Along the way Rah provides textual and historical insight into the book, discussing the “dirge-like” character of these laments, appropriate at the funeral for a city, the death of a vision of national greatness. He helps us understand the acrostic structure of the first four chapters, including the threefold intensification of this pattern in the climatic chapter 3. Perhaps of greatest value is that Rah helps us identify some of the voices of the marginalized, particularly the women who have lost husbands, perhaps children–who often are the voices of suffering.

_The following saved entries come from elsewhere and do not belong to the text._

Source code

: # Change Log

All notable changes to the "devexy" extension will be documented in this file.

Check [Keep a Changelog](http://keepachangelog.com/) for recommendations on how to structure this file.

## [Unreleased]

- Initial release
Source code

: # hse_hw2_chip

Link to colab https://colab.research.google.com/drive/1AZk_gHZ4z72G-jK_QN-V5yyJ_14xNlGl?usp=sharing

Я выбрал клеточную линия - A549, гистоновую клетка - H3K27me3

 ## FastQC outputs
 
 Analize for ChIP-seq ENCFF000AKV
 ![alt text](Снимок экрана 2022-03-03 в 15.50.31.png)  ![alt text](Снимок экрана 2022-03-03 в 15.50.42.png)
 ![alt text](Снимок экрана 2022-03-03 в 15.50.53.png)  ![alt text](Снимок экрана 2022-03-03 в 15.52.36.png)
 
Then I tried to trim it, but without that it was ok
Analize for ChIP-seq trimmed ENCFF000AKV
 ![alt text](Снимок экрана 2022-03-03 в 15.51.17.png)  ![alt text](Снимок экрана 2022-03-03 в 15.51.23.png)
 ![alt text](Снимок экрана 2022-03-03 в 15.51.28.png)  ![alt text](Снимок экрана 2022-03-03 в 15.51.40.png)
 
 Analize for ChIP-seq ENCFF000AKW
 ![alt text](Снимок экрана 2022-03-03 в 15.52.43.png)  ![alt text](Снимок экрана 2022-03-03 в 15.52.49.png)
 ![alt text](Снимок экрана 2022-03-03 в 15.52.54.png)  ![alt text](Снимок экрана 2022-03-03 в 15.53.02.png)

Perhaps the greatest challenge of the book is Rah’s pointed applications of the book to the American church, particularly dominant culture, white evangelicalism. We have failed to listen to the voices of lament around us, from the native peoples robbed and subjugated and exterminated and marginalized, from African Americans forcibly enslaved, raped, lynched, and then “freed” to live in a racialized society, and other poor and marginalized in our society. Instead of taking their laments to heart and understanding our own complicity and our own paradoxical enslavement to hate and privilege, we deny the problem, or plant our own urban churches or give “handups” which assumes a certain superiority. What we do here, we do around the world, instead of acknowledging the riches of every culture and our partnership with other believers. We make enterprises out of even our justice ministries while failing to face either our cultural or political captivities.

Lament is the place we come to, according to Rah, when we realize that none of that is really working, when even our well-intended efforts contribute to the inequities of the world and that we are deeply impoverished in the midst of our affluence. It is a place of both repentance and the grace of God.

This is an uncomfortable book, and like Rah’s The Next Evangelicalism (reviewed here), an incisive critique of American evangelicalism. Don’t read this if you are looking for a “feel good” book! But if your heart aches because of the predominance of violence and hatred despite so much “progress,” if the glitzy celebrations of your church life don’t seem in touch with the ragged realities of our land, and if your stomach turns with the pronouncements and alliances of some of our religious “leaders,” then a book on lamenting and making the prayers of Lamentations our own might be timely. It was for me.